The Commodities Futures Trading Commission fined a division of Citibank $25 million in a spoofing scheme.
“The U.S. Commodity Futures Trading Commission (CFTC) issued an Order today filing and settling charges against Citigroup Global Markets Inc. (Citigroup) for spoofing — bidding or offering with the intent to cancel the bid or offer before execution — in U.S. Treasury futures markets and for failing to diligently supervise the activities of its employees and agents in conjunction with the spoofing orders.” The CFTC stated in a press release. “Citigroup’s unlawful conduct occurred between July 16, 2011 and December 31, 2012 (the Relevant Period), according to the Order. Citigroup is registered with the CFTC as a Futures Commission Merchant and provisionally registered as a Swap Dealer.”
Spoofing attempts to manipulate the short-term price of a security by placing a series of buy and/or sell orders which the trader has no intention of executing.
Once the price of the security has moved based on the non-executed orders, the orders are canceled.
CFTC Director of Enforcement Aitan Goelman commented: “Spoofing is a significant threat to market integrity that the CFTC will continue to vigorously investigate and prosecute. Additionally, as this action shows, registrants with supervisory responsibilities must provide their employees with sufficient training and have in place adequate systems and controls to detect spoofing. Failure to do so will have significant consequences.”
The CFTC found the Citibank division to have engaged in spoofing on 2,500 occasions when trading US Treasury Futures on the Chicago Mercantile Exchange.

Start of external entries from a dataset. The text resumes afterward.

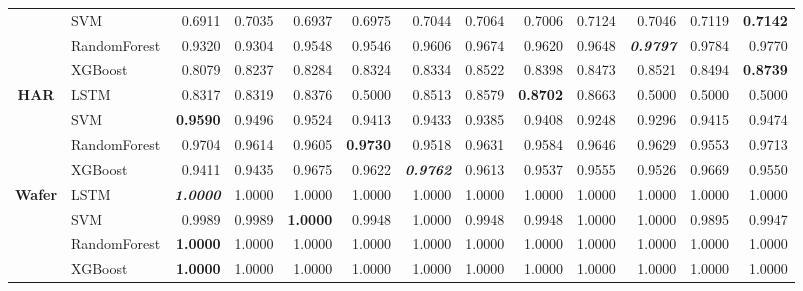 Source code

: \begin{table}[H]
\begin{adjustbox}{max width=14cm}
\begin{tabular}{|c|l|r|r|r|r|r|r|r|r|r|r|r|}
			                      & SVM          & 0.6911          & 0.7035 & 0.6937 & 0.6975          & 0.7044          & 0.7064          & 0.7006 & 0.7124 & 0.7046          & 0.7119 & \textbf{0.7142}          \\
			                      & RandomForest & 0.9320          & 0.9304 & 0.9548 & 0.9546          & 0.9606          & 0.9674          & 0.9620 & 0.9648 & \textit{\textbf{0.9797}} & 0.9784 & 0.9770          \\
			                      & XGBoost      & 0.8079          & 0.8237 & 0.8284 & 0.8324          & 0.8334          & 0.8522          & 0.8398 & 0.8473 & 0.8521          & 0.8494 & \textbf{0.8739}          \\
			\hline
			\textbf{HAR}          & LSTM         & 0.8317          & 0.8319 & 0.8376 & 0.5000          & 0.8513          & 0.8579          & \textbf{0.8702} & 0.8663 & 0.5000          & 0.5000 & 0.5000          \\
			                      & SVM          & \textbf{0.9590}          & 0.9496 & 0.9524 & 0.9413          & 0.9433          & 0.9385          & 0.9408 & 0.9248 & 0.9296          & 0.9415 & 0.9474          \\
			                      & RandomForest & 0.9704          & 0.9614 & 0.9605 & \textbf{0.9730} & 0.9518          & 0.9631          & 0.9584 & 0.9646 & 0.9629          & 0.9553 & 0.9713          \\
			                      & XGBoost      & 0.9411          & 0.9435 & 0.9675 & 0.9622          & \textit{\textbf{0.9762}}          & 0.9613          & 0.9537 & 0.9555 & 0.9526          & 0.9669 & 0.9550          \\
			\hline
			\textbf{Wafer}        & LSTM         & \textit{\textbf{1.0000}} & 1.0000 & 1.0000 & 1.0000          & 1.0000          & 1.0000          & 1.0000 & 1.0000 & 1.0000          & 1.0000 & 1.0000          \\
			                      & SVM          & 0.9989          & 0.9989 & \textbf{1.0000} & 0.9948          & 1.0000          & 0.9948          & 0.9948 & 1.0000 & 1.0000          & 0.9895 & 0.9947          \\
			                      & RandomForest & \textbf{1.0000}          & 1.0000 & 1.0000 & 1.0000          & 1.0000          & 1.0000          & 1.0000 & 1.0000 & 1.0000          & 1.0000 & 1.0000          \\
			                      & XGBoost      & \textbf{1.0000}          & 1.0000 & 1.0000 & 1.0000          & 1.0000          & 1.0000          & 1.0000 & 1.0000 & 1.0000          & 1.0000 & 1.0000          \\

\end{tabular}
\end{adjustbox}
\end{table}
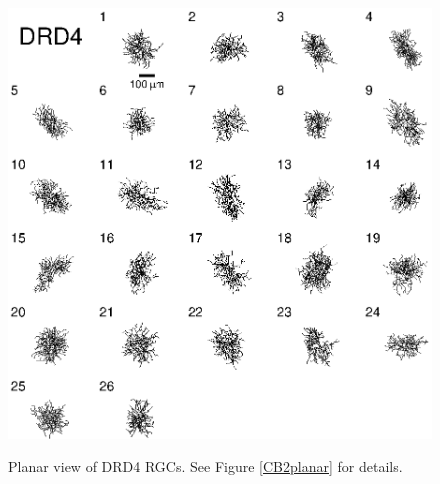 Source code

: \documentclass{article}
\begin{document}
\clearpage


\begin{figure}
  \centering
  {\includegraphics[scale=1.5]{Figures/SupFig1/DRD4-all-cells-1.eps}}
  \caption{Planar view of DRD4 RGCs. See Figure \ref{CB2planar} for details.}
\end{figure}
\end{document}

“According to the Order, the traders’ spoofing strategy involved placing bids or offers of 1,000 lots or more with the intent to cancel those orders before execution. The spoofing orders were placed in the U.S. Treasury futures markets after another smaller bid or offer was placed on the opposite side of the same or a correlated futures or cash market, the Order finds,” a press release from the CFTC stated.
The CFTC has placed a greater emphasis recently on spoofing scams; in October, it fined Chicago based 3 Red with a similar spoofing scam.
The Securities and Exchange Commission (SEC) has also been on the lookout for spoofing schemes in securities trading it oversees; in December 2015, the SEC charged the Afshar brothers with spoofing.
While the SEC oversees most securities trading, the CFTC oversees trading of commodity related securities.
Both are vulnerable to spoofing schemes.
Along with finding that traders engaged in spoofing, the CFTC found that Citibank management failed to oversee their traders.